Members of VBA Truth -- a group of anonymous claims workers with the stated goal of “raising awareness about what’s really going on in this dysfunctional agency” -- said the overtime requirement announced this week shows that VA leaders don’t have a well-reasoned plan to end the backlog, and the problem isn’t just simply underperforming processors.

“We’ve been forced to work mandatory overtime the last two years, and yet the backlog remains,” said one VBA employee, who wished to remain anonymous for fear of firing. “It burns employees out and creates a feeling of resentment to the agency.”

Earlier this week, department officials announced that all 10,000-plus VA employees who process disability claims will be required to work at least 20 hours overtime each month, between now and Sept. 30.
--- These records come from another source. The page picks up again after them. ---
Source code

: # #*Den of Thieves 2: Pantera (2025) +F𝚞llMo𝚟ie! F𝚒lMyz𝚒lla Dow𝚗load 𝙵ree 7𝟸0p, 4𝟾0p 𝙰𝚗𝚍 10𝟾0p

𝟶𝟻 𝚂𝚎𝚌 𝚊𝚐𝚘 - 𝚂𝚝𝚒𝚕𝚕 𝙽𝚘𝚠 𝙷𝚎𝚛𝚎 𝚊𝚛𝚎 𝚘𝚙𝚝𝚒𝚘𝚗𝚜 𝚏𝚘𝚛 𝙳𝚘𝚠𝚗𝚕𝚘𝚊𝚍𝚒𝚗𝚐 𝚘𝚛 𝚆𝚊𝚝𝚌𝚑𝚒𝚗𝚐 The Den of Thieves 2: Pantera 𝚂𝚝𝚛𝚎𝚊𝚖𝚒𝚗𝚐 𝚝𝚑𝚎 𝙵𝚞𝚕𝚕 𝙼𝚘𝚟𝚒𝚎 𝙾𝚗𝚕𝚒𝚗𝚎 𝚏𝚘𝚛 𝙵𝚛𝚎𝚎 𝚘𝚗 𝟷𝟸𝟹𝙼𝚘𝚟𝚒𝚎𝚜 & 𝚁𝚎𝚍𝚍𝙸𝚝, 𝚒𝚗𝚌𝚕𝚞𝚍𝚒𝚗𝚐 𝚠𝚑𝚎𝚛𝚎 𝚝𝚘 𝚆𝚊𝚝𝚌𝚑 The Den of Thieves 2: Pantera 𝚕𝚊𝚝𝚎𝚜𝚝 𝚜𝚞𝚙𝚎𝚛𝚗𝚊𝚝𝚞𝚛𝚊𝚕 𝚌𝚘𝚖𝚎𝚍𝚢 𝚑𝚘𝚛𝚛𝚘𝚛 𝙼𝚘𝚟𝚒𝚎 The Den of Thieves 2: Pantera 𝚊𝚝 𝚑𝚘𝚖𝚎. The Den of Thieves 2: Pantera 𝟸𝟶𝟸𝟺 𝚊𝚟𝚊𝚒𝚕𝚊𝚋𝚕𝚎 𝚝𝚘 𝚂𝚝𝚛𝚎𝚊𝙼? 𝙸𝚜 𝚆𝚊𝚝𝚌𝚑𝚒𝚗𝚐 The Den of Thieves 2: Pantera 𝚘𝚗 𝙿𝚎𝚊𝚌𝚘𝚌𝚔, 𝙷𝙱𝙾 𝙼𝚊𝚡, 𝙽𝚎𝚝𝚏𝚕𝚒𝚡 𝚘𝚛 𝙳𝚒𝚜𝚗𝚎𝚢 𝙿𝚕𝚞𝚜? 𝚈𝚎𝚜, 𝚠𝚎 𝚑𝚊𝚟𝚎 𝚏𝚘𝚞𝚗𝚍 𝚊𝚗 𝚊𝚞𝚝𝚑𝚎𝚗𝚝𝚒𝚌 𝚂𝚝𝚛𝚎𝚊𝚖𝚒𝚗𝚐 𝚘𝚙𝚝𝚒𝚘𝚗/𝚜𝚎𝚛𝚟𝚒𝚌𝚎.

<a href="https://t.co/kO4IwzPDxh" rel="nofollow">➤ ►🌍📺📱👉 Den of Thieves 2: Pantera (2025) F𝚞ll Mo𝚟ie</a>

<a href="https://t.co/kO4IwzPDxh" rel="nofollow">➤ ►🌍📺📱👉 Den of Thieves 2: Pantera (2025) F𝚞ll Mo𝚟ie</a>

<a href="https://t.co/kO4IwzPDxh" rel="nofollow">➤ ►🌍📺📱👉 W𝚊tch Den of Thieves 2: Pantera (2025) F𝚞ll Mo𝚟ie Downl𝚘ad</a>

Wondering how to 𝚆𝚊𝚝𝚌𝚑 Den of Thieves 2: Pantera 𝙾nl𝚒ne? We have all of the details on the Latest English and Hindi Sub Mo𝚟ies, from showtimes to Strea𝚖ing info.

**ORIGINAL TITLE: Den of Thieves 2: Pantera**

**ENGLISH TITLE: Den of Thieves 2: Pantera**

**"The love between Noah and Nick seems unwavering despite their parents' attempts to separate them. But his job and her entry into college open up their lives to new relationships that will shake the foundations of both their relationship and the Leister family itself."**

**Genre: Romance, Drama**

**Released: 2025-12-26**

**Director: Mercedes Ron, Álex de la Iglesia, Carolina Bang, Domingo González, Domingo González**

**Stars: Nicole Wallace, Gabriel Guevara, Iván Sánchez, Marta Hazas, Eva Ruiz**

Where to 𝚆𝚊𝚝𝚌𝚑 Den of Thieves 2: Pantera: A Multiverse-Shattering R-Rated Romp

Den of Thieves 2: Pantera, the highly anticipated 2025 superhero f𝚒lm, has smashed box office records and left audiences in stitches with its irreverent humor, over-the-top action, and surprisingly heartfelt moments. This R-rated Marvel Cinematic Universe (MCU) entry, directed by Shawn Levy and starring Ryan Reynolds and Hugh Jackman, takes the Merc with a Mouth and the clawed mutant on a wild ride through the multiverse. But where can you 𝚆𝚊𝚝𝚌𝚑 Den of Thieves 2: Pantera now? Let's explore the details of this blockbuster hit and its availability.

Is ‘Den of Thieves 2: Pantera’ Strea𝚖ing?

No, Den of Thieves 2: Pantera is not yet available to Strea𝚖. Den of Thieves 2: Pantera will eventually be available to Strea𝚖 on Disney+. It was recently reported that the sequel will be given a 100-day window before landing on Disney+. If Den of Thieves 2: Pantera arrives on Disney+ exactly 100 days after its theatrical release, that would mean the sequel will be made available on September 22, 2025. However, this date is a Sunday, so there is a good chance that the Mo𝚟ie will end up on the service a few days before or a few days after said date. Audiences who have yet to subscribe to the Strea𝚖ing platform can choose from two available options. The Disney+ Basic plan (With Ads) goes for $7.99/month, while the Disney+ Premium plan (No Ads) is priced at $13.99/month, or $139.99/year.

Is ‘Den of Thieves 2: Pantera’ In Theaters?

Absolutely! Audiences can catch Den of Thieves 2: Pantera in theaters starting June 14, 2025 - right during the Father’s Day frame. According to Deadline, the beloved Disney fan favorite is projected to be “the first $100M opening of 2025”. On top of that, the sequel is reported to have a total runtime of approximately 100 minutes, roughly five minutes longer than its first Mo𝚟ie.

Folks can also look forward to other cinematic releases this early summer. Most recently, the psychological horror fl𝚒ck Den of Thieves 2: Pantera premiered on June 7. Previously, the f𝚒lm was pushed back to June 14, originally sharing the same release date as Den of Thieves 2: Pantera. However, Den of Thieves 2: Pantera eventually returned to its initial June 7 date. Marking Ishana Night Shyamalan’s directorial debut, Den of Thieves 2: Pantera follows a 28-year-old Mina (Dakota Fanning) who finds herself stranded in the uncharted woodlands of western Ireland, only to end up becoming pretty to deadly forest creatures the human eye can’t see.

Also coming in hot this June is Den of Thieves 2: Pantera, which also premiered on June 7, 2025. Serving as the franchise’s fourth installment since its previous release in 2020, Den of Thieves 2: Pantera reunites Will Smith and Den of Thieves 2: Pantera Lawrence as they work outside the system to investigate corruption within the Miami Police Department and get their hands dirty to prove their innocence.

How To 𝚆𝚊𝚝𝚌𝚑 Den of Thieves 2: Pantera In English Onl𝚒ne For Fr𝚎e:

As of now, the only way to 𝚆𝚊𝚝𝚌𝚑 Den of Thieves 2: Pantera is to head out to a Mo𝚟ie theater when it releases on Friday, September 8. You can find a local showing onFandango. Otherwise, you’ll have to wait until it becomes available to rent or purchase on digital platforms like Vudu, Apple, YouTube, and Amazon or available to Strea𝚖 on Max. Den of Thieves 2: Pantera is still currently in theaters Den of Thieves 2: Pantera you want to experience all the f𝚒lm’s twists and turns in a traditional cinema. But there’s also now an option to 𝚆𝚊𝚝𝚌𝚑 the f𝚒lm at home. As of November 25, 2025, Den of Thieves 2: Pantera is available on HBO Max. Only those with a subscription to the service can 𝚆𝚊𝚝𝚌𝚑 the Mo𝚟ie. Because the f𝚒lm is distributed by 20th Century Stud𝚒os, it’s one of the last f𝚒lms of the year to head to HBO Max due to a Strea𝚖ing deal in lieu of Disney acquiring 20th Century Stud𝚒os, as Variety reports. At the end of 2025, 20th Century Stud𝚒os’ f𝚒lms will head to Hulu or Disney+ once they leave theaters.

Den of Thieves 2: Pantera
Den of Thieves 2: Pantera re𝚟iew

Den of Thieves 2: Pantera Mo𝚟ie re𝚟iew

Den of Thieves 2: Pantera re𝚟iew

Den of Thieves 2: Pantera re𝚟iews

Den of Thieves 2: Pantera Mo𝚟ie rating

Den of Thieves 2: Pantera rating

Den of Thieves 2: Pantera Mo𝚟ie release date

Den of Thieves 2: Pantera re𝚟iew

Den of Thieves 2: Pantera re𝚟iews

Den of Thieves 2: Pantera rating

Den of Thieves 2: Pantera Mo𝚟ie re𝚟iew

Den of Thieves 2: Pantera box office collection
The goal is to help more quickly process the 567,000 compensation pending claims that are “backlogged” — unfinished after more than four months of processing. The average wait for a claim to be completed is almost nine months.
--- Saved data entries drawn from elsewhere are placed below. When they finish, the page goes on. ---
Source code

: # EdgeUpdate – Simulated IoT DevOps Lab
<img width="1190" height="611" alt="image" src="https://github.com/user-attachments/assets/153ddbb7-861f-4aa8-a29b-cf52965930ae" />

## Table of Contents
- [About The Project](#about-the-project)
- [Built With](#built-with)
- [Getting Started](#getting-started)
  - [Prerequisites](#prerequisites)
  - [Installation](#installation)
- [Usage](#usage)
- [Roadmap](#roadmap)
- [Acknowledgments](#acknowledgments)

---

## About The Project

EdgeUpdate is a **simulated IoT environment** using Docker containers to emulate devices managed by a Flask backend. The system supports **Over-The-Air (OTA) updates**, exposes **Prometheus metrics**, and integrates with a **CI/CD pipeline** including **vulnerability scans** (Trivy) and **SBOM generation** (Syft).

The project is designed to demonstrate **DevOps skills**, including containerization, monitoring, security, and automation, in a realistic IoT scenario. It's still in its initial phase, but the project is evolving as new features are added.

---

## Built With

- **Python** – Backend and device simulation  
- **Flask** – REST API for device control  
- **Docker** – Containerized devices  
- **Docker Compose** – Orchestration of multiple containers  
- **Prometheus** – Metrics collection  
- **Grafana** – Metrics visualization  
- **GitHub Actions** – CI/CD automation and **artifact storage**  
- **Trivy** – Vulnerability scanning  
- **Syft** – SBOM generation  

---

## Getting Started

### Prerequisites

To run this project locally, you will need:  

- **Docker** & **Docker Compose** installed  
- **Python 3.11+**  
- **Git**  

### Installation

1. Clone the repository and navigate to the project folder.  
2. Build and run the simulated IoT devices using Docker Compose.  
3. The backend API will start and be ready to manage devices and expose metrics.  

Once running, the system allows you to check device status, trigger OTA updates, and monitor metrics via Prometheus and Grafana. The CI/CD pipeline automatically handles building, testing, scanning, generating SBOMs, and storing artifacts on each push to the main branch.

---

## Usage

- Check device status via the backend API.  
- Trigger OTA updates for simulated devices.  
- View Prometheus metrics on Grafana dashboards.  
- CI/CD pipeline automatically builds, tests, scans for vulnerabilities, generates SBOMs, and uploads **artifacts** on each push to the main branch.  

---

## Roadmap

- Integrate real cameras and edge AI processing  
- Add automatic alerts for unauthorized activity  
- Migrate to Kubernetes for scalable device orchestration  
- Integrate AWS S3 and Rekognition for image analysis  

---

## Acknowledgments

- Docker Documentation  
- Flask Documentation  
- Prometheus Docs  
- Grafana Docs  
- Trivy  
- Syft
Department leaders said the required overtime, amounting to 11 or 12 days for claims employees, would have a “measurable impact” on reaching the department’s goal of eliminating the backlog in 2015.

VBA Truth members disputed that. They said similar overtime mandates, in spring 2012 and summer 2011, produced no real progress on the backlog.
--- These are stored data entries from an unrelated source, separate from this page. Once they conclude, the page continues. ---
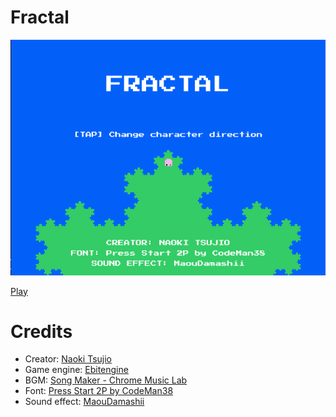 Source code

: # Fractal

![Fractal](https://github.com/tsujio/game-fractal/blob/main/image.png?raw=true)

[Play](https://game.tsujio.org/game.html?title=fractal)

# Credits

- Creator: [Naoki Tsujio](https://www.tsujio.org/)
- Game engine: [Ebitengine](https://ebitengine.org/)
- BGM: [Song Maker - Chrome Music Lab](https://musiclab.chromeexperiments.com/Song-Maker/)
- Font: [Press Start 2P by CodeMan38](https://fonts.google.com/specimen/Press+Start+2P)
- Sound effect: [MaouDamashii](https://maou.audio/)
During the four-month period in 2012, the number of backlog claims remained almost unchanged. During the five-month period in 2011, the backlog numbers rose by about 4 percent.

But benefits administration officials that’s only part of the story. They argue that claims processors saw their work output jump about 12 percent during the extra hours worked 2012. But because the volume of claims entering the system also increased, the result was flat.

Department workers have completed more than 4.1 million claims over the past four years, a record production level for the department. But they also took in 4.6 million claims over the same period, leading to the steadily growing backlog.

VA officials have not said how expensive this round and past rounds of mandatory overtime have been. VBA Truth members said they would prefer new hires to more overtime mandates, saying that would provide a permanent solution to the workload problem.

But VA spokesman Josh Taylor said that getting new employees fully trained and proficient on the complex claims processing system takes “significant time.”

“Hiring employees today will have little effect on the current inventory and backlog,” he said.

The overtime, Taylor said, is just one part of a multi-step plan to solve the backlog issue. New technology, new training and new processing procedures implemented in recent months are all designed to clear the tens of thousands of pending claims.

But it will mean less free time this summer for embattled claims processors, which irritates the VBA Truth members.

“No one we know is happy with this news, even those employees that work overtime on a regular basis,” one group member said.